Re: 2038
What seems to be missing here is the original topic - trying to fix 2038 in existing 32-bit Linux programs.
The only proper fix (i.e. works as before with signed time_t and works beyond 2038) is to go 64-bit for time_t at least (other integers can be still be 32-bit if you are targeting 32-bit MCUs etc). But that needs a re-compile of the OS and the applications (Perl interpreter in your case). And beyond that it also requires anything that maps time_t in to some structure to accommodate that. Fine for internal memory structures that are re-defined on compile to use 64-bit time_t but no use for code that has time in files, shared memory, etc, so a re-compile for 64-bit is not going to work that easily unless the program already has a debugged 64-bit version.

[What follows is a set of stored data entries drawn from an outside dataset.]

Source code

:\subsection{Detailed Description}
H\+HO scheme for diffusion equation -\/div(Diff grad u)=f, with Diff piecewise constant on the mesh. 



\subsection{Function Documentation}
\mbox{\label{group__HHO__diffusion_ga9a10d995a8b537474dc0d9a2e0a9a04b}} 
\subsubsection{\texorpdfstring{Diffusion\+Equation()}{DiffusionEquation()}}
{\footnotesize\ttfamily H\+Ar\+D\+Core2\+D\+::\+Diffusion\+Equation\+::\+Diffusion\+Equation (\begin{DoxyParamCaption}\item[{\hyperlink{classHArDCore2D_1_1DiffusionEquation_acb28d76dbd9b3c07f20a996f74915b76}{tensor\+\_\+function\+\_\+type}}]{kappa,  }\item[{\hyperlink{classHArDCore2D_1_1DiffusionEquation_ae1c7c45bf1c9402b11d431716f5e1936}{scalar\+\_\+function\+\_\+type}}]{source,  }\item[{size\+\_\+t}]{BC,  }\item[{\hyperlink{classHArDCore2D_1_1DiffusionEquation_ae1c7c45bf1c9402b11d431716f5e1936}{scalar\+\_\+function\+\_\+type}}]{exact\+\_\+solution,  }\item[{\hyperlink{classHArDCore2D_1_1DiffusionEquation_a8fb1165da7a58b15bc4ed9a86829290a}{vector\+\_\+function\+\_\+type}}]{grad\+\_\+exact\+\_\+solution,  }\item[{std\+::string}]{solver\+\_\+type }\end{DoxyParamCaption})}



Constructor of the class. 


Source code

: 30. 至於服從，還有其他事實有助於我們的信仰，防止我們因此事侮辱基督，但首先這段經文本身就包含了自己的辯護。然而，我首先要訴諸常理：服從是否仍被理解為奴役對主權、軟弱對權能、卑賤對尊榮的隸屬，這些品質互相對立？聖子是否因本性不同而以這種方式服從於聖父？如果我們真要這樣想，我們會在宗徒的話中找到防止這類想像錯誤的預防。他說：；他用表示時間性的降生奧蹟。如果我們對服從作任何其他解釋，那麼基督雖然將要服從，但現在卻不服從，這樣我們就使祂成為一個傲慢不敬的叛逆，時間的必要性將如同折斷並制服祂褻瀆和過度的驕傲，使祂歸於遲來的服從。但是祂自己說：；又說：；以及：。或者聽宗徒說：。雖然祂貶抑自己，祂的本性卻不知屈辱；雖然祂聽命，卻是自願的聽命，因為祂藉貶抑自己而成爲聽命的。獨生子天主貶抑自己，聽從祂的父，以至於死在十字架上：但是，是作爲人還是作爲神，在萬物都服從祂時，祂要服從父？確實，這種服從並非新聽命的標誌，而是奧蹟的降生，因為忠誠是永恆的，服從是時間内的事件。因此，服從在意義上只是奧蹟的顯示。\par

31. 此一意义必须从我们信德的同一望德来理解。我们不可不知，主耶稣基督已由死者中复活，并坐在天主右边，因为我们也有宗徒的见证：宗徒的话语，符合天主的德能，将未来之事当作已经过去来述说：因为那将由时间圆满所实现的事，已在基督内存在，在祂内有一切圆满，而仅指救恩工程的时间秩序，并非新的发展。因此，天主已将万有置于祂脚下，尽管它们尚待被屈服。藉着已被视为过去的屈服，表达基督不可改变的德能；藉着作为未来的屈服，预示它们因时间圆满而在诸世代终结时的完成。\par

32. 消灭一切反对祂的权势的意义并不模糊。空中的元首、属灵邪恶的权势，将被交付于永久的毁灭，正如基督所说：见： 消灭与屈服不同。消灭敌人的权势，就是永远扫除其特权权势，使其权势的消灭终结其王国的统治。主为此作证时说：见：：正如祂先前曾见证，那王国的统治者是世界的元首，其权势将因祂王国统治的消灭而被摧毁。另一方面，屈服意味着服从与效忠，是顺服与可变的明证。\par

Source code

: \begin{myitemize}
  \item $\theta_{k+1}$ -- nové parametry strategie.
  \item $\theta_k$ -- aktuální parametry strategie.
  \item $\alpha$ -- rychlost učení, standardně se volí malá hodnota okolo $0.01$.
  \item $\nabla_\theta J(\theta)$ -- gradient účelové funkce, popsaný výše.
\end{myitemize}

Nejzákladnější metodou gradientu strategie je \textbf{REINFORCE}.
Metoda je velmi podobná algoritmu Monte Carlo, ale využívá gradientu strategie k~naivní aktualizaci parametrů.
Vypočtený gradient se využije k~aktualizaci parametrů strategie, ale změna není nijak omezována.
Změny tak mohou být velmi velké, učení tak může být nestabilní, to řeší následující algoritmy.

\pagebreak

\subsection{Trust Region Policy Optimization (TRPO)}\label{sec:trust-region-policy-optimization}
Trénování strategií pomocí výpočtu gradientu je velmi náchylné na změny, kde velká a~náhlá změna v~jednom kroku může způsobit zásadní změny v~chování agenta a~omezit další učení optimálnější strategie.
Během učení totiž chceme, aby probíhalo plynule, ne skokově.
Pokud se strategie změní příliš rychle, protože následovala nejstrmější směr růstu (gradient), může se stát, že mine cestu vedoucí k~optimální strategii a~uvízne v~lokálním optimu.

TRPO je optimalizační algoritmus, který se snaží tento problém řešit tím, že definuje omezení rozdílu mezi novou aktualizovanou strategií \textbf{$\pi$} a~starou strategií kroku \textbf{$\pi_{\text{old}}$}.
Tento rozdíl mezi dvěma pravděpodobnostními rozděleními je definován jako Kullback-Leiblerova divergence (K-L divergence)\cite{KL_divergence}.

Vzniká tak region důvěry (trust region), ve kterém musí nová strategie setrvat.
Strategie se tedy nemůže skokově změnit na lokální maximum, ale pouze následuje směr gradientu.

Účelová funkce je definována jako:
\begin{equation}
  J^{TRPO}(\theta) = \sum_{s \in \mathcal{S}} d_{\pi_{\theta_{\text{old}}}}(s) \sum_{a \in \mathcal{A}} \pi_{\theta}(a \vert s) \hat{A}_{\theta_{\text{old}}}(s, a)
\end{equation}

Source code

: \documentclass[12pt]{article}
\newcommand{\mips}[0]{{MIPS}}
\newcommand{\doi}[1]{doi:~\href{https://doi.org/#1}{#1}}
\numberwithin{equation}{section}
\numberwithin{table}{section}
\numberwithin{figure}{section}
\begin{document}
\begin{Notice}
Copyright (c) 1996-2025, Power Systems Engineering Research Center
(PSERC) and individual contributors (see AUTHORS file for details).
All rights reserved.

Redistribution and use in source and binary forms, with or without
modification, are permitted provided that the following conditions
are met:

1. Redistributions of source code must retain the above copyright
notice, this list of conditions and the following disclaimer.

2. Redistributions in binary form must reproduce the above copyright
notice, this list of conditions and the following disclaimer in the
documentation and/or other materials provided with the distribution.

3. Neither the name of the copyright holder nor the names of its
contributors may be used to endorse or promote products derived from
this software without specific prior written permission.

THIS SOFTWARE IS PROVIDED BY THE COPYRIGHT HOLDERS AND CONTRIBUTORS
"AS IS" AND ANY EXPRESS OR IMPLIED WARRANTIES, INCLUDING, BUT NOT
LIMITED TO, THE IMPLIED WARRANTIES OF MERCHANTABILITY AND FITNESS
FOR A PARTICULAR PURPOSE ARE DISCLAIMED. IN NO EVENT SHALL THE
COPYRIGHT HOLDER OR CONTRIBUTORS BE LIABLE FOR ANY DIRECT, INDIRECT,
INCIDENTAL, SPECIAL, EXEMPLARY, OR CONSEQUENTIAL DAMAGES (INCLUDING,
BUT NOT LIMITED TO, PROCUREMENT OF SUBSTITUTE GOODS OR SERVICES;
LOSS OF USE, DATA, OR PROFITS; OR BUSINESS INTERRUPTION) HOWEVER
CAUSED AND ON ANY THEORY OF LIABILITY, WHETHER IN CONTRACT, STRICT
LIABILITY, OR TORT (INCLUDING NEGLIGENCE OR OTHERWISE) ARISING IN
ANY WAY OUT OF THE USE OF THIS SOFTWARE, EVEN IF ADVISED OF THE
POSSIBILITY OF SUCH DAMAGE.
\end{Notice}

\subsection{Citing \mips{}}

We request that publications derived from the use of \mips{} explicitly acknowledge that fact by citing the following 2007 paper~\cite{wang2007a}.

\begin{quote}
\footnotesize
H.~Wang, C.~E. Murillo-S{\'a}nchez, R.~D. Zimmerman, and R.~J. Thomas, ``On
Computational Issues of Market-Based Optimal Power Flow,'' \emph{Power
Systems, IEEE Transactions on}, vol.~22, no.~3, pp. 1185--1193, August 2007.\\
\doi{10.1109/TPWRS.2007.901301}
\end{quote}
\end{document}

My point was to fix / fudge existing compiled 32-bit code the least-worst option is to make the Linux system libraries treat time_t as unsigned so it runs 1970 to 2106. Yes it breaks pre-1970 date conversion (but that was never defined as working anyway) but there are no better alternatives. Changing the epoch (even dynamically via environment variable per program, etc) will also risk breaking code that has pre-compiled time-points based on 1970, etc. If your machine is running day-to-day, and not working for very old dates, going unsigned for the internal conversion will work well enough. But there will always be something that breaks if you change it, is that any worse than everything breaking post-2038?